## Problem statement
An exact copy of every entry is needed, with the images left out.

#####

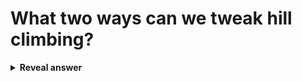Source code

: # What two ways can we tweak hill climbing?
<details>
<summary><b>Reveal answer</b></summary>
- Allow some downhill moves (local search)<br>- Have a population - give poor areas a chance to develop in parallel
</details>
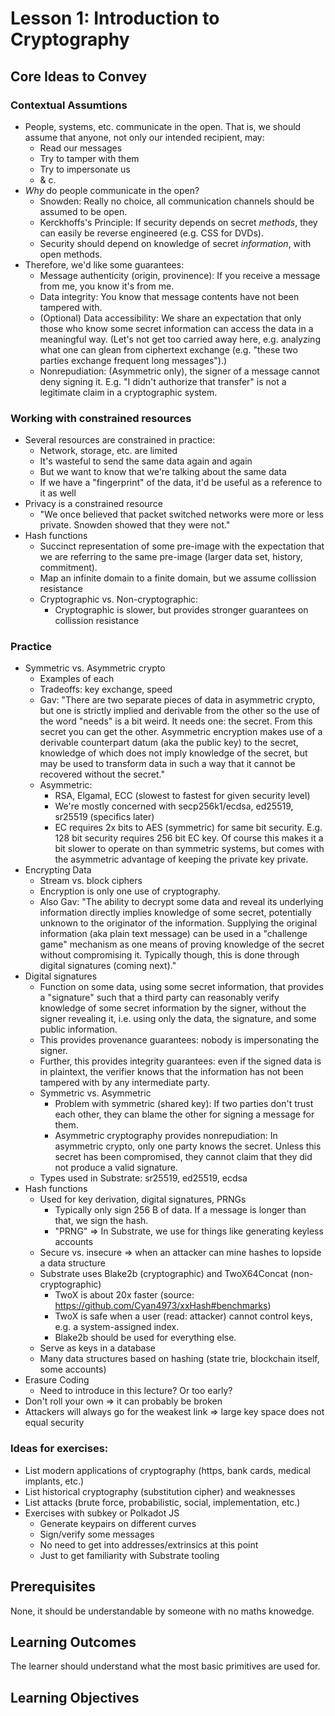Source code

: # Lesson 1: Introduction to Cryptography

## Core Ideas to Convey

### Contextual Assumtions

- People, systems, etc. communicate in the open. That is, we should assume that anyone, not only our intended recipient, may:
  - Read our messages
  - Try to tamper with them
  - Try to impersonate us
  - & c.
- _Why_ do people communicate in the open?
  - Snowden: Really no choice, all communication channels should be assumed to be open.
  - Kerckhoffs's Principle: If security depends on secret _methods_, they can easily be reverse engineered (e.g. CSS for DVDs).
  - Security should depend on knowledge of secret _information_, with open methods.
- Therefore, we'd like some guarantees:
  - Message authenticity (origin, provinence): If you receive a message from me, you know it's from me.
  - Data integrity: You know that message contents have not been tampered with.
  - (Optional) Data accessibility: We share an expectation that only those who know some secret information can access the data in a meaningful way. (Let's not get too carried away here, e.g. analyzing what one can glean from ciphertext exchange (e.g. "these two parties exchange frequent long messages").)
  - Nonrepudiation: (Asymmetric only), the signer of a message cannot deny signing it. E.g. "I didn't authorize that transfer" is not a legitimate claim in a cryptographic system.

### Working with constrained resources

- Several resources are constrained in practice:
  - Network, storage, etc. are limited
  - It's wasteful to send the same data again and again
  - But we want to know that we're talking about the same data
  - If we have a "fingerprint" of the data, it'd be useful as a reference to it as well
- Privacy is a constrained resource
  - "We once believed that packet switched networks were more or less private. Snowden showed that they were not."
- Hash functions
  - Succinct representation of some pre-image with the expectation that we are referring to the same pre-image (larger data set, history, commitment).
  - Map an infinite domain to a finite domain, but we assume collission resistance
  - Cryptographic vs. Non-cryptographic:
    - Cryptographic is slower, but provides stronger guarantees on collission resistance

### Practice

- Symmetric vs. Asymmetric crypto
  - Examples of each
  - Tradeoffs: key exchange, speed
  - Gav: "There are two separate pieces of data in asymmetric crypto, but one is strictly implied and derivable from the other so the use of the word "needs" is a bit weird. It needs one: the secret. From this secret you can get the other. Asymmetric encryption makes use of a derivable counterpart datum (aka the public key) to the secret, knowledge of which does not imply knowledge of the secret, but may be used to transform data in such a way that it cannot be recovered without the secret."
  - Asymmetric:
    - RSA, Elgamal, ECC (slowest to fastest for given security level)
    - We're mostly concerned with secp256k1/ecdsa, ed25519, sr25519 (specifics later)
    - EC requires 2x bits to AES (symmetric) for same bit security. E.g. 128 bit security requires 256 bit EC key. Of course this makes it a bit slower to operate on than symmetric systems, but comes with the asymmetric advantage of keeping the private key private.
- Encrypting Data
  - Stream vs. block ciphers
  - Encryption is only one use of cryptography.
  - Also Gav: "The ability to decrypt some data and reveal its underlying information directly implies knowledge of some secret, potentially unknown to the originator of the information. Supplying the original information (aka plain text message) can be used in a "challenge game" mechanism as one means of proving knowledge of the secret without compromising it. Typically though, this is done through digital signatures (coming next)."
- Digital signatures
  - Function on some data, using some secret information, that provides a "signature" such that a third party can reasonably verify knowledge of some secret information by the signer, without the signer revealing it, i.e. using only the data, the signature, and some public information.
  - This provides provenance guarantees: nobody is impersonating the signer.
  - Further, this provides integrity guarantees: even if the signed data is in plaintext, the verifier knows that the information has not been tampered with by any intermediate party.
  - Symmetric vs. Asymmetric
    - Problem with symmetric (shared key): If two parties don't trust each other, they can blame the other for signing a message for them.
    - Asymmetric cryptography provides nonrepudiation: In asymmetric crypto, only one party knows the secret. Unless this secret has been compromised, they cannot claim that they did not produce a valid signature.
  - Types used in Substrate: sr25519, ed25519, ecdsa
- Hash functions
  - Used for key derivation, digital signatures, PRNGs
    - Typically only sign 256 B of data. If a message is longer than that, we sign the hash.
    - "PRNG" => In Substrate, we use for things like generating keyless accounts
  - Secure vs. insecure => when an attacker can mine hashes to lopside a data structure
  - Substrate uses Blake2b (cryptographic) and TwoX64Concat (non-cryptographic)
    - TwoX is about 20x faster (source: https://github.com/Cyan4973/xxHash#benchmarks)
    - TwoX is safe when a user (read: attacker) cannot control keys, e.g. a system-assigned index.
    - Blake2b should be used for everything else.
  - Serve as keys in a database
  - Many data structures based on hashing (state trie, blockchain itself, some accounts)
- Erasure Coding
  - Need to introduce in this lecture? Or too early?
- Don't roll your own => it can probably be broken
- Attackers will always go for the weakest link => large key space does not equal security

### Ideas for exercises:

- List modern applications of cryptography (https, bank cards, medical implants, etc.)
- List historical cryptography (substitution cipher) and weaknesses
- List attacks (brute force, probabilistic, social, implementation, etc.)
- Exercises with subkey or Polkadot JS
  - Generate keypairs on different curves
  - Sign/verify some messages
  - No need to get into addresses/extrinsics at this point
  - Just to get familiarity with Substrate tooling

## Prerequisites

None, it should be understandable by someone with no maths knowedge.

## Learning Outcomes

The learner should understand what the most basic primitives are used for.

## Learning Objectives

#####

## Task solution
Source code

: # What two ways can we tweak hill climbing?
<details>
<summary><b>Reveal answer</b></summary>
- Allow some downhill moves (local search)<br>- Have a population - give poor areas a chance to develop in parallel
</details>
Source code

: # Lesson 1: Introduction to Cryptography

## Core Ideas to Convey

### Contextual Assumtions

- People, systems, etc. communicate in the open. That is, we should assume that anyone, not only our intended recipient, may:
  - Read our messages
  - Try to tamper with them
  - Try to impersonate us
  - & c.
- _Why_ do people communicate in the open?
  - Snowden: Really no choice, all communication channels should be assumed to be open.
  - Kerckhoffs's Principle: If security depends on secret _methods_, they can easily be reverse engineered (e.g. CSS for DVDs).
  - Security should depend on knowledge of secret _information_, with open methods.
- Therefore, we'd like some guarantees:
  - Message authenticity (origin, provinence): If you receive a message from me, you know it's from me.
  - Data integrity: You know that message contents have not been tampered with.
  - (Optional) Data accessibility: We share an expectation that only those who know some secret information can access the data in a meaningful way. (Let's not get too carried away here, e.g. analyzing what one can glean from ciphertext exchange (e.g. "these two parties exchange frequent long messages").)
  - Nonrepudiation: (Asymmetric only), the signer of a message cannot deny signing it. E.g. "I didn't authorize that transfer" is not a legitimate claim in a cryptographic system.

### Working with constrained resources

- Several resources are constrained in practice:
  - Network, storage, etc. are limited
  - It's wasteful to send the same data again and again
  - But we want to know that we're talking about the same data
  - If we have a "fingerprint" of the data, it'd be useful as a reference to it as well
- Privacy is a constrained resource
  - "We once believed that packet switched networks were more or less private. Snowden showed that they were not."
- Hash functions
  - Succinct representation of some pre-image with the expectation that we are referring to the same pre-image (larger data set, history, commitment).
  - Map an infinite domain to a finite domain, but we assume collission resistance
  - Cryptographic vs. Non-cryptographic:
    - Cryptographic is slower, but provides stronger guarantees on collission resistance

### Practice

- Symmetric vs. Asymmetric crypto
  - Examples of each
  - Tradeoffs: key exchange, speed
  - Gav: "There are two separate pieces of data in asymmetric crypto, but one is strictly implied and derivable from the other so the use of the word "needs" is a bit weird. It needs one: the secret. From this secret you can get the other. Asymmetric encryption makes use of a derivable counterpart datum (aka the public key) to the secret, knowledge of which does not imply knowledge of the secret, but may be used to transform data in such a way that it cannot be recovered without the secret."
  - Asymmetric:
    - RSA, Elgamal, ECC (slowest to fastest for given security level)
    - We're mostly concerned with secp256k1/ecdsa, ed25519, sr25519 (specifics later)
    - EC requires 2x bits to AES (symmetric) for same bit security. E.g. 128 bit security requires 256 bit EC key. Of course this makes it a bit slower to operate on than symmetric systems, but comes with the asymmetric advantage of keeping the private key private.
- Encrypting Data
  - Stream vs. block ciphers
  - Encryption is only one use of cryptography.
  - Also Gav: "The ability to decrypt some data and reveal its underlying information directly implies knowledge of some secret, potentially unknown to the originator of the information. Supplying the original information (aka plain text message) can be used in a "challenge game" mechanism as one means of proving knowledge of the secret without compromising it. Typically though, this is done through digital signatures (coming next)."
- Digital signatures
  - Function on some data, using some secret information, that provides a "signature" such that a third party can reasonably verify knowledge of some secret information by the signer, without the signer revealing it, i.e. using only the data, the signature, and some public information.
  - This provides provenance guarantees: nobody is impersonating the signer.
  - Further, this provides integrity guarantees: even if the signed data is in plaintext, the verifier knows that the information has not been tampered with by any intermediate party.
  - Symmetric vs. Asymmetric
    - Problem with symmetric (shared key): If two parties don't trust each other, they can blame the other for signing a message for them.
    - Asymmetric cryptography provides nonrepudiation: In asymmetric crypto, only one party knows the secret. Unless this secret has been compromised, they cannot claim that they did not produce a valid signature.
  - Types used in Substrate: sr25519, ed25519, ecdsa
- Hash functions
  - Used for key derivation, digital signatures, PRNGs
    - Typically only sign 256 B of data. If a message is longer than that, we sign the hash.
    - "PRNG" => In Substrate, we use for things like generating keyless accounts
  - Secure vs. insecure => when an attacker can mine hashes to lopside a data structure
  - Substrate uses Blake2b (cryptographic) and TwoX64Concat (non-cryptographic)
    - TwoX is about 20x faster (source: https://github.com/Cyan4973/xxHash#benchmarks)
    - TwoX is safe when a user (read: attacker) cannot control keys, e.g. a system-assigned index.
    - Blake2b should be used for everything else.
  - Serve as keys in a database
  - Many data structures based on hashing (state trie, blockchain itself, some accounts)
- Erasure Coding
  - Need to introduce in this lecture? Or too early?
- Don't roll your own => it can probably be broken
- Attackers will always go for the weakest link => large key space does not equal security

### Ideas for exercises:

- List modern applications of cryptography (https, bank cards, medical implants, etc.)
- List historical cryptography (substitution cipher) and weaknesses
- List attacks (brute force, probabilistic, social, implementation, etc.)
- Exercises with subkey or Polkadot JS
  - Generate keypairs on different curves
  - Sign/verify some messages
  - No need to get into addresses/extrinsics at this point
  - Just to get familiarity with Substrate tooling

## Prerequisites

None, it should be understandable by someone with no maths knowedge.

## Learning Outcomes

The learner should understand what the most basic primitives are used for.

## Learning Objectives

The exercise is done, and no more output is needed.